> REQUIRED ACTION:
Please keep to the lines below from the one with "all the time." through the one with "### Security Management", and restate them word for word, ends included.

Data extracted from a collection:
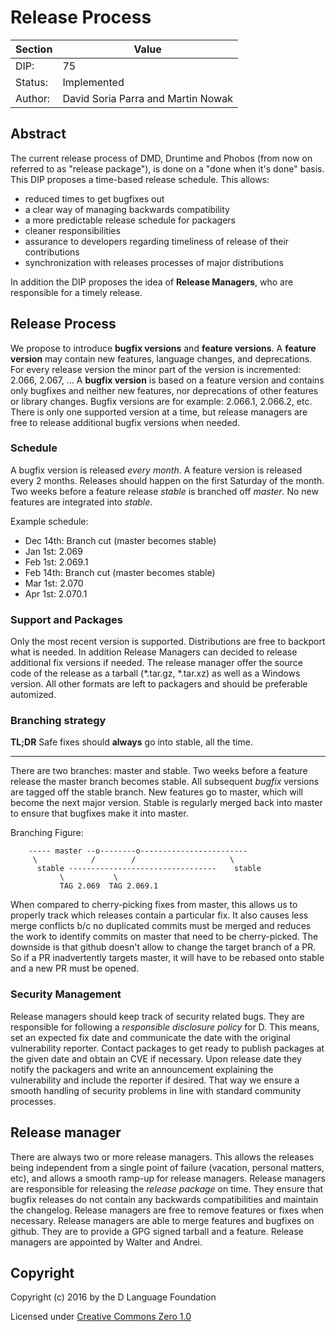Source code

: # Release Process

| Section        | Value                                                         |
|----------------|------------------------------------|
| DIP:           | 75                                 |
| Status:        | Implemented                        |
| Author:        | David Soria Parra and Martin Nowak |

## Abstract

The current release process of DMD, Druntime and Phobos (from now on referred to as "release package"), is done on a "done when it's done" basis. This DIP proposes a time-based release schedule. This allows:

-   reduced times to get bugfixes out
-   a clear way of managing backwards compatibility
-   a more predictable release schedule for packagers
-   cleaner responsibilities
-   assurance to developers regarding timeliness of release of their contributions
-   synchronization with releases processes of major distributions

In addition the DIP proposes the idea of **Release Managers**, who are responsible for a timely release.

## Release Process

We propose to introduce **bugfix versions** and **feature versions**. A **feature version** may contain new features, language changes, and deprecations. For every release version the minor part of the version is incremented: 2.066, 2.067, ... A **bugfix version** is based on a feature version and contains only bugfixes and neither new features, nor deprecations of other features or library changes. Bugfix versions are for example: 2.066.1, 2.066.2, etc. There is only one supported version at a time, but release managers are free to release additional bugfix versions when needed.

### Schedule

A bugfix version is released *every month*. A feature version is released every 2 months. Releases should happen on the first Saturday of the month. Two weeks before a feature release *stable* is branched off *master*. No new features are integrated into *stable*.

Example schedule:

-   Dec 14th: Branch cut (master becomes stable)
-   Jan 1st: 2.069
-   Feb 1st: 2.069.1
-   Feb 14th: Branch cut (master becomes stable)
-   Mar 1st: 2.070
-   Apr 1st: 2.070.1

### Support and Packages

Only the most recent version is supported. Distributions are free to backport what is needed. In addition Release Managers can decided to release additional fix versions if needed. The release manager offer the source code of the release as a tarball (\*.tar.gz, \*.tar.xz) as well as a Windows version. All other formats are left to packagers and should be preferable automized.

### Branching strategy

**TL;DR** Safe fixes should **always** go into stable, all the time.

------------------------------------------------------------------------

There are two branches: master and stable. Two weeks before a feature release the master branch becomes stable. All subsequent *bugfix* versions are tagged off the stable branch. New features go to master, which will become the next major version. Stable is regularly merged back into master to ensure that bugfixes make it into master.

Branching Figure:

```
    ----- master --o--------o------------------------
     \            /        /                     \
      stable ---------------------------------    stable
           \           \
           TAG 2.069  TAG 2.069.1
```

When compared to cherry-picking fixes from master, this allows us to properly track which releases contain a particular fix. It also causes less merge conflicts b/c no duplicated commits must be merged and reduces the work to identify commits on master that need to be cherry-picked. The downside is that github doesn't allow to change the target branch of a PR. So if a PR inadvertently targets master, it will have to be rebased onto stable and a new PR must be opened.

### Security Management

Release managers should keep track of security related bugs. They are responsible for following a *responsible disclosure policy* for D. This means, set an expected fix date and communicate the date with the original vulnerability reporter. Contact packages to get ready to publish packages at the given date and obtain an CVE if necessary. Upon release date they notify the packagers and write an announcement explaining the vulnerability and include the reporter if desired. That way we ensure a smooth handling of security problems in line with standard community processes.

## Release manager

There are always two or more release managers. This allows the releases being independent from a single point of failure (vacation, personal matters, etc), and allows a smooth ramp-up for release managers. Release managers are responsible for releasing the *release package* on time. They ensure that bugfix releases do not contain any backwards compatibilities and maintain the changelog. Release managers are free to remove features or fixes when necessary. Release managers are able to merge features and bugfixes on github. They are to provide a GPG signed tarball and a feature. Release managers are appointed by Walter and Andrei.

## Copyright

Copyright (c) 2016 by the D Language Foundation

Licensed under [Creative Commons Zero 1.0](https://creativecommons.org/publicdomain/zero/1.0/legalcode.txt)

> SOLUTION FOR THIS EXERCISE:
**TL;DR** Safe fixes should **always** go into stable, all the time.

------------------------------------------------------------------------

There are two branches: master and stable. Two weeks before a feature release the master branch becomes stable. All subsequent *bugfix* versions are tagged off the stable branch. New features go to master, which will become the next major version. Stable is regularly merged back into master to ensure that bugfixes make it into master.

Branching Figure:

```
    ----- master --o--------o------------------------
     \            /        /                     \
      stable ---------------------------------    stable
           \           \
           TAG 2.069  TAG 2.069.1
```

When compared to cherry-picking fixes from master, this allows us to properly track which releases contain a particular fix. It also causes less merge conflicts b/c no duplicated commits must be merged and reduces the work to identify commits on master that need to be cherry-picked. The downside is that github doesn't allow to change the target branch of a PR. So if a PR inadvertently targets master, it will have to be rebased onto stable and a new PR must be opened.

### Security Management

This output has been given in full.